The museum plans to include selections from the gift in its upcoming exhibition “Multitudes,” which opens on January 22, 2022. The donation also includes works by Ulysses Davis, Elijah Pierce, Mary Frances Whitfield, Clementine Hunter, Hugh Mulzac, Sister Gertrude Morgan, Jimmy Lee Sudduth, Bill Traylor, Joe Light, and Felipe Benito Archuleta.
The Parsons have been collecting art since 1997, when they went on a vacation to the Bahamas.
“I visited the only museum nearby and saw works by Amos Ferguson,” Laura Parsons told Artnet News. “I asked the guard if he had contact information for the artist and he provided me with Amos Ferguson’s home address. The artist sold me two works, both of which are part of the gift to the museum.”
The Bahamanian house painter—who died in 2009 at age 89—had begun working as an artist in his 40s, after his nephew recounted a dream in which Jesus claimed Ferguson was wasting his painting talent. After selling his work locally, he soon came to the attention of a New York collector and got a solo show at the Wadsworth Atheneum in Hartford in 1985.
Two years after that first purchase, Laura Parsons joined the Folk Art Museum’s board, and the couple have been among its biggest supporters ever since.
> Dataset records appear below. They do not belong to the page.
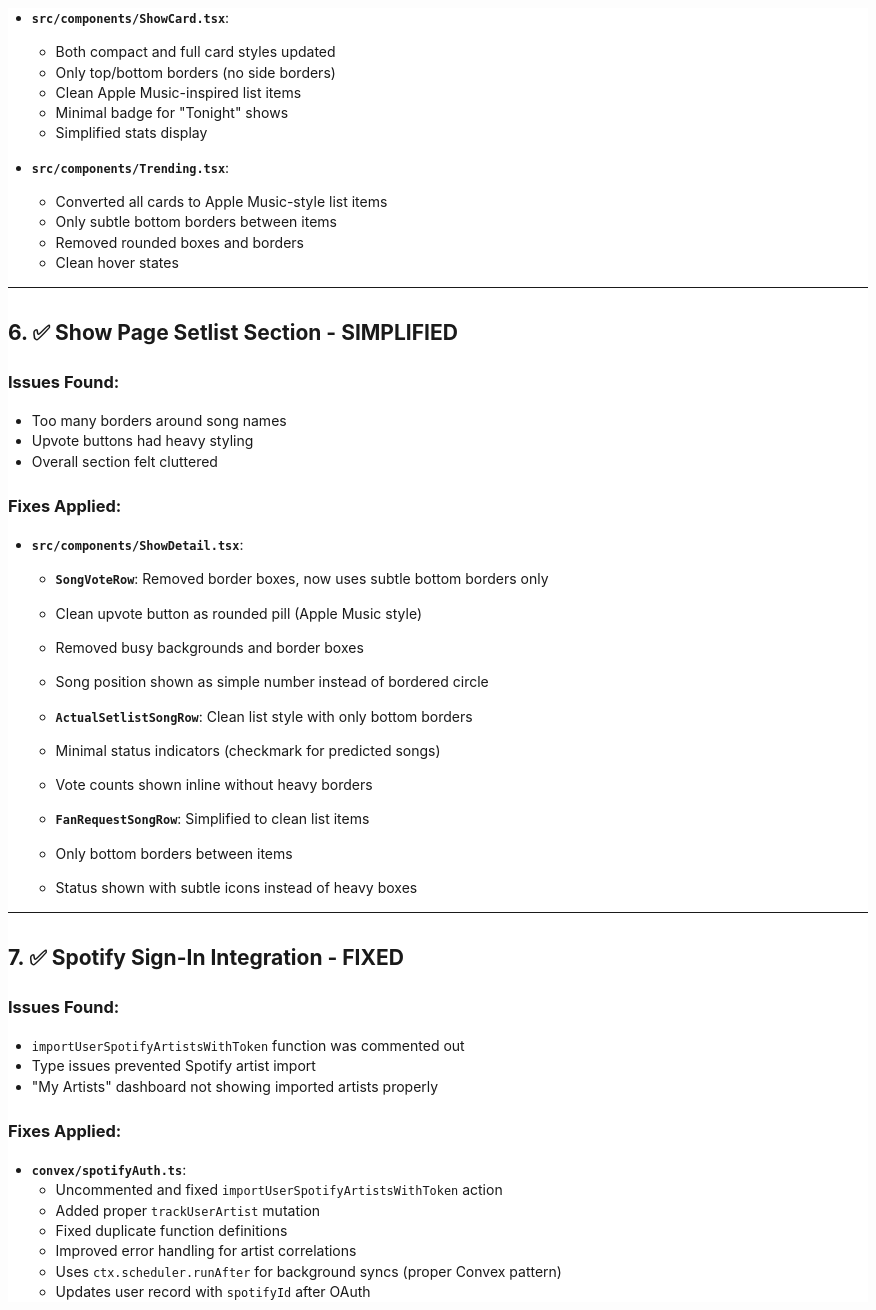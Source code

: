 - **`src/components/ShowCard.tsx`**:
  - Both compact and full card styles updated
  - Only top/bottom borders (no side borders)
  - Clean Apple Music-inspired list items
  - Minimal badge for "Tonight" shows
  - Simplified stats display

- **`src/components/Trending.tsx`**:
  - Converted all cards to Apple Music-style list items
  - Only subtle bottom borders between items
  - Removed rounded boxes and borders
  - Clean hover states

---

## 6. ✅ Show Page Setlist Section - SIMPLIFIED

### Issues Found:
- Too many borders around song names
- Upvote buttons had heavy styling
- Overall section felt cluttered

### Fixes Applied:
- **`src/components/ShowDetail.tsx`**:
  - **`SongVoteRow`**: Removed border boxes, now uses subtle bottom borders only
  - Clean upvote button as rounded pill (Apple Music style)
  - Removed busy backgrounds and border boxes
  - Song position shown as simple number instead of bordered circle
  
  - **`ActualSetlistSongRow`**: Clean list style with only bottom borders
  - Minimal status indicators (checkmark for predicted songs)
  - Vote counts shown inline without heavy borders
  
  - **`FanRequestSongRow`**: Simplified to clean list items
  - Only bottom borders between items
  - Status shown with subtle icons instead of heavy boxes

---

## 7. ✅ Spotify Sign-In Integration - FIXED

### Issues Found:
- `importUserSpotifyArtistsWithToken` function was commented out
- Type issues prevented Spotify artist import
- "My Artists" dashboard not showing imported artists properly

### Fixes Applied:
- **`convex/spotifyAuth.ts`**:
  - Uncommented and fixed `importUserSpotifyArtistsWithToken` action
  - Added proper `trackUserArtist` mutation
  - Fixed duplicate function definitions
  - Improved error handling for artist correlations
  - Uses `ctx.scheduler.runAfter` for background syncs (proper Convex pattern)
  - Updates user record with `spotifyId` after OAuth

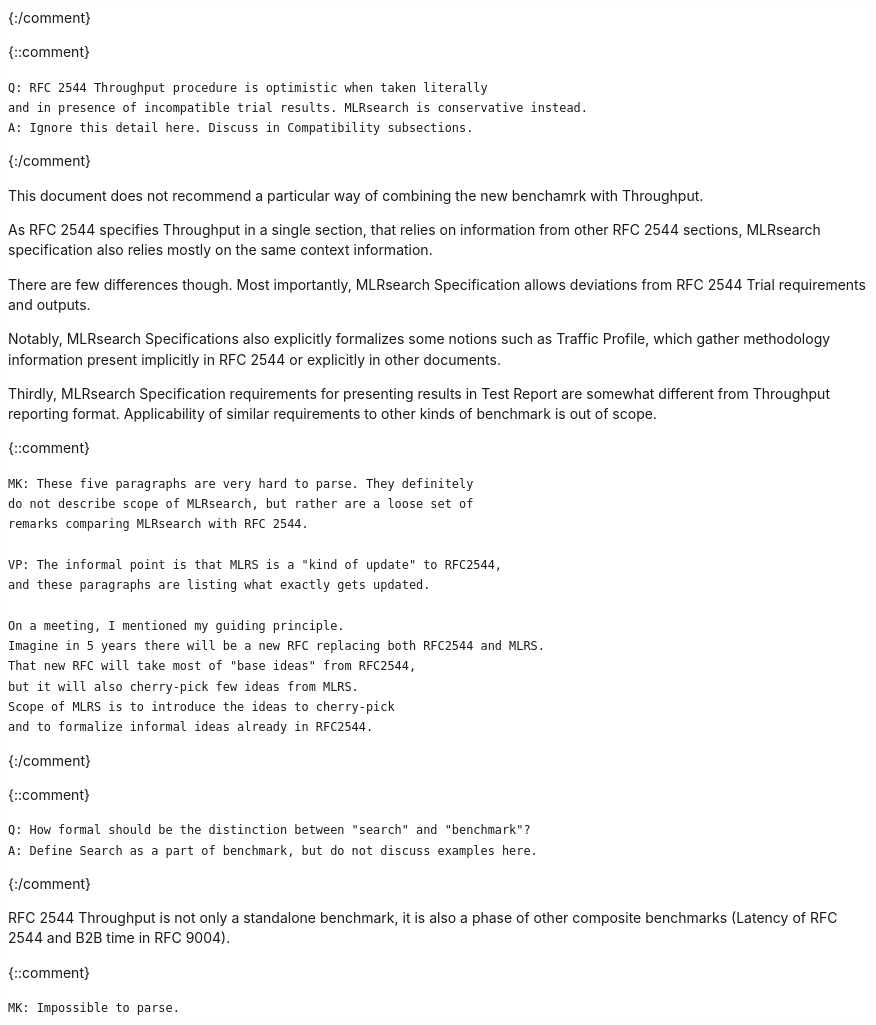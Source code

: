 {:/comment}

{::comment}

    Q: RFC 2544 Throughput procedure is optimistic when taken literally
    and in presence of incompatible trial results. MLRsearch is conservative instead.
    A: Ignore this detail here. Discuss in Compatibility subsections.

{:/comment}

This document does not recommend a particular way of combining
the new benchamrk with Throughput.

As RFC 2544 specifies Throughput in a single section,
that relies on information from other RFC 2544 sections,
MLRsearch specification also relies mostly on the same context information.

There are few differences though.
Most importantly, MLRsearch Specification allows deviations
from RFC 2544 Trial requirements and outputs.

Notably, MLRsearch Specifications also explicitly formalizes some notions
such as Traffic Profile, which gather methodology information
present implicitly in RFC 2544 or explicitly in other documents.

Thirdly, MLRsearch Specification requirements for presenting results
in Test Report are somewhat different from Throughput reporting format.
Applicability of similar requirements to other kinds of benchmark is out of scope.

{::comment}

    MK: These five paragraphs are very hard to parse. They definitely
    do not describe scope of MLRsearch, but rather are a loose set of
    remarks comparing MLRsearch with RFC 2544.

    VP: The informal point is that MLRS is a "kind of update" to RFC2544,
    and these paragraphs are listing what exactly gets updated.

    On a meeting, I mentioned my guiding principle.
    Imagine in 5 years there will be a new RFC replacing both RFC2544 and MLRS.
    That new RFC will take most of "base ideas" from RFC2544,
    but it will also cherry-pick few ideas from MLRS.
    Scope of MLRS is to introduce the ideas to cherry-pick
    and to formalize informal ideas already in RFC2544.

{:/comment}

{::comment}

    Q: How formal should be the distinction between "search" and "benchmark"?
    A: Define Search as a part of benchmark, but do not discuss examples here.

{:/comment}

RFC 2544 Throughput is not only a standalone benchmark,
it is also a phase of other composite benchmarks (Latency of RFC 2544 and B2B time in RFC 9004).

{::comment}

    MK: Impossible to parse.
“For us, it is the museum in this country that represents everyone in this country. It has the most diversity of artists of any museum, and to me, this is our cultural heritage, so that’s why we support it,” she said.
About 70 percent of the works remaining in the Parsons collection is considered Outsider art; the rest by African American artists.
See more works from the gift below.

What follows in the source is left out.